Now don't worry, Pauper Players. Hear me out, Ebony Readers Onyx Theater. Relax, Lab! and Company Carolina.
Shakespeare is above reproach. Tennessee Williams, Arthur Miller and Henrik Ibsen are all perfectly lovely. Y'all are not part of the problem.
I speak of a different breed of drama -- the soap operas that are constantly enacted among students all over campus. It's as though we just can't relax -- there are so many things to worry about in today's world, and we still seem preoccupied with the incidentals. UNC students have been sweating the small stuff hard-core.
From student social groups that lead endless expeditions into Self-Righteous Land to those folks who make the daily trek back to "Eighth Gradeville" everyone seems to make mountains out of molehills seems to be popular around these parts. And it often makes me feel like I'm stuck in bad daytime television.
The fights! The intrigue! The melodrama! See it all at UNC-Chapel Hill.
Oh, these days of our lives.
There is a distinct difference between being intentionally melodramatic for one's own amusement (which I do at least hourly) and genuinely concerned about serious issues. People often bring drama and complication to things that really do not need to be dramatized or complicated.

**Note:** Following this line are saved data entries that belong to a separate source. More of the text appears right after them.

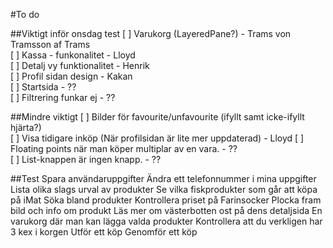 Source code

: #To do

##Viktigt inför onsdag test
[ ] Varukorg (LayeredPane?) - Trams von Tramsson af Trams<br>
[ ] Kassa - funkonalitet - Lloyd <br>
[ ] Detalj vy funktionalitet - Henrik<br>
[ ] Profil sidan design - Kakan<br>
[ ] Startsida - ?? <br>
[ ] Filtrering funkar ej - ??<br>

##Mindre viktigt
[ ] Bilder för favourite/unfavourite (ifyllt samt icke-ifyllt hjärta?)<br>
[ ] Visa tidigare inköp (När profilsidan är lite mer uppdaterad) - Lloyd
[ ] Floating points när man köper multiplar av en vara. - ??<br>
[ ] List-knappen är ingen knapp. - ??<br>

##Test
Spara användaruppgifter																								Ändra ett telefonnummer i mina uppgifter
Lista olika slags urval av produkter											Se vilka fiskprodukter som går att köpa på iMat
Söka bland produkter																											Kontrollera priset på Farinsocker
Plocka fram bild och info om produkt											Läs mer om västerbotten ost på dens detaljsida
En varukorg där man kan lägga valda produkter		Kontrollera att du verkligen har 3 kex i korgen
Utför ett köp																																		Genomför ett köp
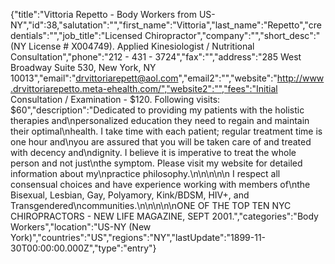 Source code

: {"title":"Vittoria Repetto - Body Workers from US-NY","id":38,"salutation":"","first_name":"Vittoria","last_name":"Repetto","credentials":"","job_title":"Licensed Chiropractor","company":"","short_desc":"(NY License # X004749). Applied Kinesiologist / Nutritional Consultation","phone":"212 - 431 - 3724","fax":"","address":"285 West Broadway Suite 530, New York, NY 10013","email":"drvittoriarepett@aol.com","email2":"","website":"http://www.drvittoriarepetto.meta-ehealth.com/","website2":"","fees":"Initial Consultation / Examination - $120.  Following visits: $60","description":"Dedicated to providing my patients with the holistic therapies and\npersonalized education they need to regain and maintain their optimal\nhealth. I take time with each patient; regular treatment time is one hour and\nyou are assured that you will be taken care of and treated with decency and\ndignity. I believe it is imperative to treat the whole person and not just\nthe symptom.  Please visit my website for detailed information about my\npractice philosophy.\n\n\n\n\n I respect all consensual choices and have experience working with members of\nthe Bisexual, Lesbian, Gay, Polyamory, Kink/BDSM, HIV+, and Transgendered\ncommunities.\n\n\n\n\nONE OF THE TOP TEN NYC CHIROPRACTORS - NEW LIFE MAGAZINE, SEPT 2001.","categories":"Body Workers","location":"US-NY (New York)","countries":"US","regions":"NY","lastUpdate":"1899-11-30T00:00:00.000Z","type":"entry"}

Worry about war. Worry about recession. Worry about classes. (If anyone would like to worry/pray about my classes, you're welcome to.) But it seems like the little things we're preoccupied with -- what so-and-so said, who's rushing where, who gets what tickets. A goofy ad from David Horowitz causes a fury. Bickering among senior class officers turns the whole office upside-down. Does it really matter in the grand scheme?
Often I wish I could institute my own educational reforms here at Carolina. I would teach the primary tenets of what I like to call the "Erin Fornoff School of Harmonious Living." I'd have a seminar that would consist solely of a syllabus. On the syllabus would be printed three words: Let it go. It would be a class about living an easier, less frustration-filled life -- ways to cut down on the drama.
It could be a "Guiding Light" for those who find themselves caught up in the dramas we create for ourselves. Sometimes we all seem so full of woe -- and for what? It's all a question of what is incidental and what is integral. It seems to me that this campus could benefit from such lessons.
It would work -- if we could just relax, cut people some slack and try not be so quick to judge or jump to conclusions. Then, we wouldn't have such a great sense of drama. This seems to show an equally heightened sense of self-importance, we, in our college bubble, blow our small troubles out of proportion to a grand extent.
We've got friends giving each other silent treatment, roommate meltdowns, angry protests, loud disagreements, underhanded acts, self-righteous fervor, folks personally attacking one another, a churning rumor mill, various support given and withheld.
All we need now are some clandestine affairs, mothers sleeping with daughter's boyfriends, long-lost evil twins, and people burying each other alive.
My friend Jesse said of the drama (which is not a new thing), "It's like I'm surrounded by a bunch of method actors for soap operas."
I half expect to hear thunder crash and see lightning strike out the window when people make statements these days.
I'm just wondering at what point "The Real World" became the real world, or at least the one on college campuses. I say we harness this energy and use it for good instead of evil. Just think what could be done if we redirected our attention to things that really matter.
Don't get me wrong -- I have certainly spent my share of time laying on a chaise lounge with my hand thrown across my forehead, bemoaning my fate, but this is ridiculous.
It's important to care about things and be aware -- there is just no point in worrying over little things when there are such big ones out there.
"As the World Turns," we can end the drama that adds so much trouble to our lives.